The methods and processes described herein may be tied to a computing system of one or more computing devices. In particular, such methods and processes may be implemented as an executable computer-application program, a network-accessible computing service, an application-programming interface (API), a library, or a combination of the above and/or other compute resources.

FIG. 9 schematically shows a simplified representation of a computing system 900 configured to provide any to all of the compute functionality described herein. Computing system 900 may take the form of one or more personal computers, network-accessible server computers, tablet computers, home-entertainment computers, gaming devices, mobile computing devices, mobile communication devices (e.g., smart phone), virtual/augmented/mixed reality computing devices, wearable computing devices, Internet of Things (IoT) devices, embedded computing devices, and/or other computing devices.

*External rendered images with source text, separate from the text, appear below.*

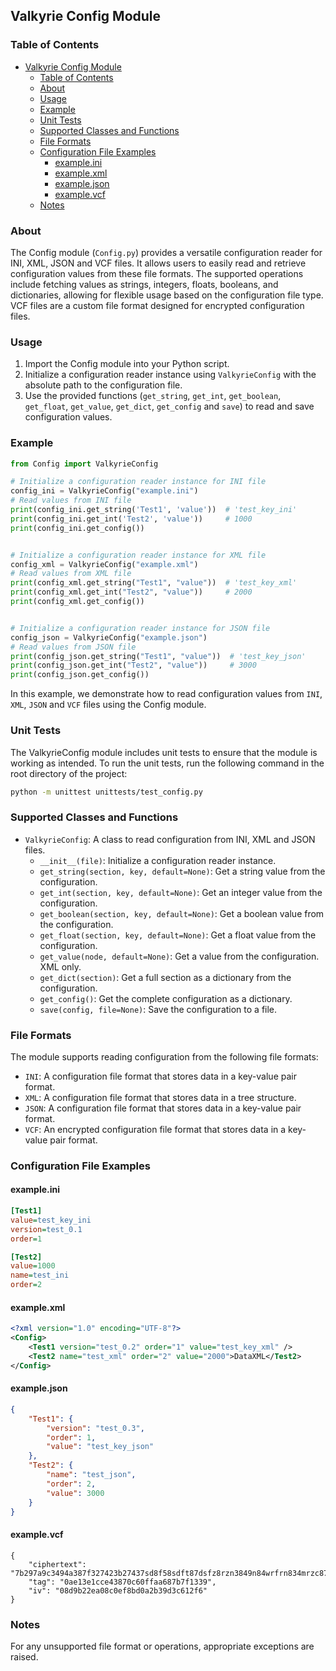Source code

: ## Valkyrie Config Module

### Table of Contents

- [Valkyrie Config Module](#valkyrie-config-module)
    - [Table of Contents](#table-of-contents)
    - [About](#about)
    - [Usage](#usage)
    - [Example](#example)
    - [Unit Tests](#unit-tests)
    - [Supported Classes and Functions](#supported-classes-and-functions)
    - [File Formats](#file-formats)
    - [Configuration File Examples](#configuration-file-examples)
      - [example.ini](#exampleini)
      - [example.xml](#examplexml)
      - [example.json](#examplejson)
      - [example.vcf](#examplevcf)
    - [Notes](#notes)

### About

The Config module (`Config.py`) provides a versatile configuration reader for INI, XML, JSON and VCF files. 
It allows users to easily read and retrieve configuration values from these file formats. 
The supported operations include fetching values as strings, integers, floats, booleans, and dictionaries, allowing for flexible usage based on the configuration file type. 
VCF files are a custom file format designed for encrypted configuration files.

### Usage

1. Import the Config module into your Python script.
2. Initialize a configuration reader instance using `ValkyrieConfig` with the absolute path to the configuration file.
3. Use the provided functions (`get_string`, `get_int`, `get_boolean`, `get_float`, `get_value`, `get_dict`, `get_config` and `save`) to read and save configuration values.

### Example

```python
from Config import ValkyrieConfig

# Initialize a configuration reader instance for INI file
config_ini = ValkyrieConfig("example.ini")
# Read values from INI file
print(config_ini.get_string('Test1', 'value'))  # 'test_key_ini'
print(config_ini.get_int('Test2', 'value'))     # 1000
print(config_ini.get_config())


# Initialize a configuration reader instance for XML file
config_xml = ValkyrieConfig("example.xml")
# Read values from XML file
print(config_xml.get_string("Test1", "value"))  # 'test_key_xml'
print(config_xml.get_int("Test2", "value"))     # 2000
print(config_xml.get_config())


# Initialize a configuration reader instance for JSON file
config_json = ValkyrieConfig("example.json")
# Read values from JSON file
print(config_json.get_string("Test1", "value"))  # 'test_key_json'
print(config_json.get_int("Test2", "value"))     # 3000
print(config_json.get_config())
```

In this example, we demonstrate how to read configuration values from `INI`, `XML`, `JSON` and `VCF` files using the Config module.


### Unit Tests

The ValkyrieConfig module includes unit tests to ensure that the module is working as intended. To run the unit tests, 
run the following command in the root directory of the project:

```bash
python -m unittest unittests/test_config.py
```


### Supported Classes and Functions
- `ValkyrieConfig`: A class to read configuration from INI, XML and JSON files.
    - `__init__(file)`: Initialize a configuration reader instance.
    - `get_string(section, key, default=None)`: Get a string value from the configuration.
    - `get_int(section, key, default=None)`: Get an integer value from the configuration.
    - `get_boolean(section, key, default=None)`: Get a boolean value from the configuration.
    - `get_float(section, key, default=None)`: Get a float value from the configuration.
    - `get_value(node, default=None)`: Get a value from the configuration. XML only.
    - `get_dict(section)`: Get a full section as a dictionary from the configuration.
    - `get_config()`: Get the complete configuration as a dictionary.
    - `save(config, file=None)`: Save the configuration to a file.

### File Formats

The module supports reading configuration from the following file formats:
- `INI`: A configuration file format that stores data in a key-value pair format.
- `XML`: A configuration file format that stores data in a tree structure.
- `JSON`: A configuration file format that stores data in a key-value pair format.
- `VCF`: An encrypted configuration file format that stores data in a key-value pair format.

### Configuration File Examples

#### example.ini

```ini
[Test1]
value=test_key_ini
version=test_0.1
order=1

[Test2]
value=1000
name=test_ini
order=2
```

#### example.xml

```xml
<?xml version="1.0" encoding="UTF-8"?>
<Config>
    <Test1 version="test_0.2" order="1" value="test_key_xml" />
    <Test2 name="test_xml" order="2" value="2000">DataXML</Test2>
</Config>
```

#### example.json

```json
{
    "Test1": {
        "version": "test_0.3",
        "order": 1,
        "value": "test_key_json"
    },
    "Test2": {
        "name": "test_json",
        "order": 2,
        "value": 3000
    }
}
```

#### example.vcf

```vcf
{
    "ciphertext": "7b297a9c3494a387f327423b27437sd8f58sdft87dsfz8rzn3849n84wrfrn834mrzc8734nrgh8vn3487rcf34c03622b19a7f2bd761e452478839189b50bd84bcb010cf11735834c84ba18ed7e270c4154133c25634f55144f79b2e38cf26303b78f0ad85dde533a75abdeefc821469782cd45879aa1b3dcd53ccae1bda0254919e482a17c0fbe10f0e",
    "tag": "0ae13e1cce43870c60ffaa687b7f1339",
    "iv": "08d9b22ea08c0ef8bd0a2b39d3c612f6"
}
```

### Notes

For any unsupported file format or operations, appropriate exceptions are raised.
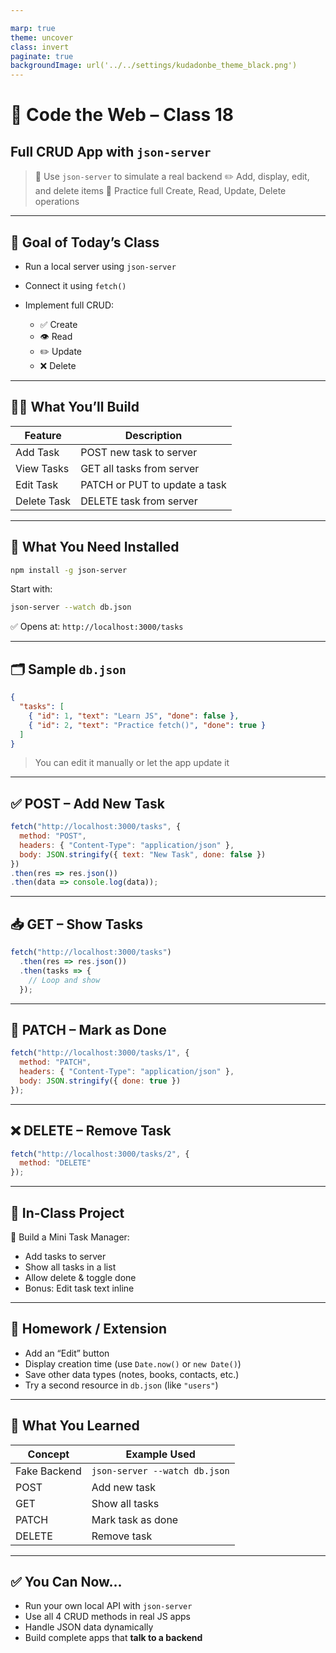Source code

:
 ```yaml
---

marp: true
theme: uncover
class: invert
paginate: true
backgroundImage: url('../../settings/kudadonbe_theme_black.png')
---
```


# 🏫 Code the Web – Class 18

## Full CRUD App with `json-server`

> 🎯 Use `json-server` to simulate a real backend
> ✏️ Add, display, edit, and delete items
> 🔄 Practice full Create, Read, Update, Delete operations

---

## 🎯 Goal of Today’s Class

* Run a local server using `json-server`
* Connect it using `fetch()`
* Implement full CRUD:

  * ✅ Create
  * 👁️ Read
  * ✏️ Update
  * ❌ Delete

---

## 🧑‍🏫 What You’ll Build

| Feature     | Description                   |
| ----------- | ----------------------------- |
| Add Task    | POST new task to server       |
| View Tasks  | GET all tasks from server     |
| Edit Task   | PATCH or PUT to update a task |
| Delete Task | DELETE task from server       |

---

## 🧰 What You Need Installed

```bash
npm install -g json-server
```

Start with:

```bash
json-server --watch db.json
```

✅ Opens at: `http://localhost:3000/tasks`

---

## 🗂 Sample `db.json`

```json
{
  "tasks": [
    { "id": 1, "text": "Learn JS", "done": false },
    { "id": 2, "text": "Practice fetch()", "done": true }
  ]
}
```

> You can edit it manually or let the app update it

---

## ✅ POST – Add New Task

```js
fetch("http://localhost:3000/tasks", {
  method: "POST",
  headers: { "Content-Type": "application/json" },
  body: JSON.stringify({ text: "New Task", done: false })
})
.then(res => res.json())
.then(data => console.log(data));
```

---

## 📥 GET – Show Tasks

```js
fetch("http://localhost:3000/tasks")
  .then(res => res.json())
  .then(tasks => {
    // Loop and show
  });
```

---

## 📝 PATCH – Mark as Done

```js
fetch("http://localhost:3000/tasks/1", {
  method: "PATCH",
  headers: { "Content-Type": "application/json" },
  body: JSON.stringify({ done: true })
});
```

---

## ❌ DELETE – Remove Task

```js
fetch("http://localhost:3000/tasks/2", {
  method: "DELETE"
});
```

---

## 🧪 In-Class Project

🎯 Build a Mini Task Manager:

* Add tasks to server
* Show all tasks in a list
* Allow delete & toggle done
* Bonus: Edit task text inline

---

## 📝 Homework / Extension

* Add an “Edit” button
* Display creation time (use `Date.now()` or `new Date()`)
* Save other data types (notes, books, contacts, etc.)
* Try a second resource in `db.json` (like `"users"`)

---

## 🧠 What You Learned

| Concept      | Example Used                  |
| ------------ | ----------------------------- |
| Fake Backend | `json-server --watch db.json` |
| POST         | Add new task                  |
| GET          | Show all tasks                |
| PATCH        | Mark task as done             |
| DELETE       | Remove task                   |

---

## ✅ You Can Now\...

* Run your own local API with `json-server`
* Use all 4 CRUD methods in real JS apps
* Handle JSON data dynamically
* Build complete apps that **talk to a backend**
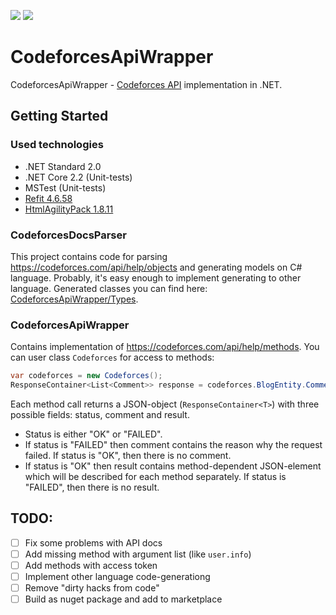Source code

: <a href="https://docs.microsoft.com/en-us/dotnet/standard/net-standard"><img src="https://img.shields.io/badge/.NET%20Standard-2.0-green.svg"></a>
<a href="https://docs.microsoft.com/en-us/dotnet/core/"><img src="https://img.shields.io/badge/.NET%20Core-2.2-green.svg"></a>
# CodeforcesApiWrapper

CodeforcesApiWrapper - [Codeforces API](https://codeforces.com/api/help) implementation in .NET.

## Getting Started
### Used technologies

- .NET Standard 2.0
- .NET Core 2.2 (Unit-tests)
- MSTest (Unit-tests)
- [Refit 4.6.58](https://github.com/reactiveui/refit)
- [HtmlAgilityPack 1.8.11](https://github.com/zzzprojects/html-agility-pack)

### CodeforcesDocsParser

This project contains code for parsing https://codeforces.com/api/help/objects and generating models on C# language. Probably, it's easy enough to implement generating to other language. Generated classes you can find here: [CodeforcesApiWrapper/Types](CodeforcesApiWrapper/Types).


### CodeforcesApiWrapper

Contains implementation of https://codeforces.com/api/help/methods. You can user class `Codeforces` for access to methods:
```C#
var codeforces = new Codeforces();
ResponseContainer<List<Comment>> response = codeforces.BlogEntity.Comments(79).Result;
```
Each method call returns a JSON-object (`ResponseContainer<T>`) with three possible fields: status, comment and result.

- Status is either "OK" or "FAILED".
- If status is "FAILED" then comment contains the reason why the request failed. If status is "OK", then there is no comment.
- If status is "OK" then result contains method-dependent JSON-element which will be described for each method separately. If status is "FAILED", then there is no result.

## TODO:

- [ ] Fix some problems with API docs
- [ ] Add missing method with argument list (like `user.info`)
- [ ] Add methods with access token
- [ ] Implement other language code-generationg
- [ ] Remove "dirty hacks from code"
- [ ] Build as nuget package and add to marketplace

Computing system 900 includes a logic subsystem 910 and a storage subsystem 920. Computing system 900 may optionally include a display subsystem 930, input subsystem 940, communication subsystem 950, and/or other subsystems not shown in FIG. 9. Callbacks—FIGS. 2/3

Logic subsystem 910 includes one or more physical devices configured to execute instructions. For example, the logic subsystem may be configured to execute instructions that are part of one or more applications, services, or other logical constructs. The logic subsystem may include one or more hardware processors configured to execute software instructions. Additionally or alternatively, the logic subsystem may include one or more hardware or firmware devices configured to execute hardware or firmware instructions. Processors of the logic subsystem may be single-core or multi-core, and the instructions executed thereon may be configured for sequential, parallel, and/or distributed processing. Individual components of the logic subsystem may optionally be distributed among two or more separate devices, which may be remotely located and/or configured for coordinated processing. Aspects of the logic subsystem may be virtualized and executed by remotely-accessible, networked computing devices configured in a cloud-computing configuration.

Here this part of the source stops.